TEMPO.CO, Jakarta - Indonesia Corruption Watch (ICW) mempertanyakan keputusan Bawaslu yang mengabulkan permohonan sengketa pencalonan mantan napi korupsi yang dinyatakan tidak memenuhi syarat oleh Komisi Pemilihan Umum (KPU).
Baca: Caleg Eks Koruptor Lolos, Bawaslu Dinilai Rusak Kualitas Pemilu
"Keputusan ini tidak hanya melukai impian kami mempunyai legislatif yang lebih bersih tetapi juga membuat kami bertanya-tanya. Ada apa dengan Bawaslu?," ujar Divisi Korupsi Politik Indonesia Corruption Watch, Almas Sjafrina saat dihubungi Tempo pada Jumat, 31 Agustus 2018.

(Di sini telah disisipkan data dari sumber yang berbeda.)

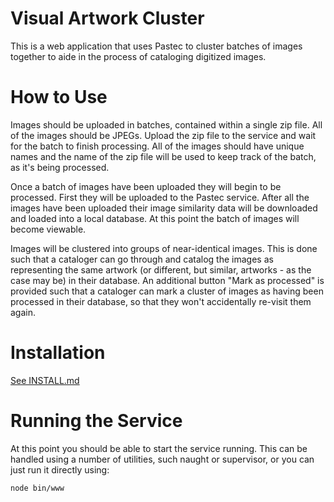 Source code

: # Visual Artwork Cluster

This is a web application that uses Pastec to cluster batches of images together to aide in the process of cataloging digitized images.

# How to Use

Images should be uploaded in batches, contained within a single zip file. All of the images should be JPEGs. Upload the zip file to the service and wait for the batch to finish processing. All of the images should have unique names and the name of the zip file will be used to keep track of the batch, as it's being processed.

Once a batch of images have been uploaded they will begin to be processed. First they will be uploaded to the Pastec service. After all the images have been uploaded their image similarity data will be downloaded and loaded into a local database. At this point the batch of images will become viewable.

Images will be clustered into groups of near-identical images. This is done such that a cataloger can go through and catalog the images as representing the same artwork (or different, but similar, artworks - as the case may be) in their database. An additional button "Mark as processed" is provided such that a cataloger can mark a cluster of images as having been processed in their database, so that they won't accidentally re-visit them again.

# Installation

[See INSTALL.md](INSTALL.md)

# Running the Service

At this point you should be able to start the service running. This can be handled using a number of utilities, such naught or supervisor, or you can just run it directly using:

    node bin/www
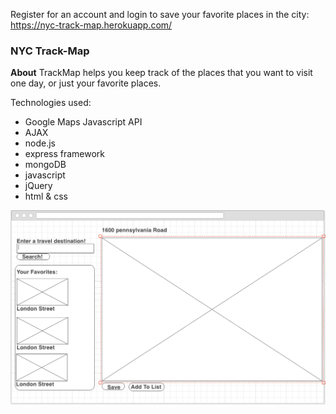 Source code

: Register for an account and login to save your favorite places in the city:
https://nyc-track-map.herokuapp.com/

### NYC Track-Map

**About**
TrackMap helps you keep track of the places that you want to visit one day, or just your favorite places. 

Technologies used:
* Google Maps Javascript API
* AJAX
* node.js
* express framework
* mongoDB
* javascript
* jQuery
* html & css

  
<img src=https://github.com/Dawa12/Google_Maps_Street_View/blob/master/public/wireframe.png>


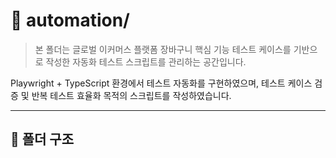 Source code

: # 🤖 automation/

> 본 폴더는 글로벌 이커머스 플랫폼 장바구니 핵심 기능 테스트 케이스를 기반으로 작성한 자동화 테스트 스크립트를 관리하는 공간입니다.

Playwright + TypeScript 환경에서 테스트 자동화를 구현하였으며, 테스트 케이스 검증 및 반복 테스트 효율화 목적의 스크립트를 작성하였습니다.

---

## 📁 폴더 구조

Sejak awal, KPU dan Bawaslu memang berbeda pendapat soal Peraturan KPU Nomor 20 Tahun 2018 tentang larangan eks napi korupsi jadi caleg. Sejumlah pihak juga mengkritik langkah KPU yang mengeluarkan peraturan larangan eks napi koruptor jadi caleg tersebut.
Baca: KPU Minta Bawaslu Koreksi Putusan Loloskan Caleg Eks Koruptor
Perdebatan itu berujung pada kesepakatan pimpinan empat lembaga negara yakni, Bawaslu, KPU, Kementerian Dalam Negeri, dan Kementerian Hukum dan HAM untuk memberikan kesempatan kepada semua pihak mendaftar menjadi calon legislatif di semua tingkatan melalui partai politik-nya masing-masing. Namun, sambil menunggu verifikasi, caleg bisa melakukan uji materi di Mahkamah Agung.
Menurut Almas, Bawaslu harus mengacu kepada PKPU dan kesepakatan tersebut. "Bawaslu seharusnya tidak potong kompas dan menarik simpulan sendiri. Sebab, koreksi atas PKPU bukan ranah dan wewenang Bawaslu," ujar Almas. "Sedangkan, hingga saat ini, belum ada putusan MA yang menyebutkan Peraturan KPU bertentangan dengan undang-undang."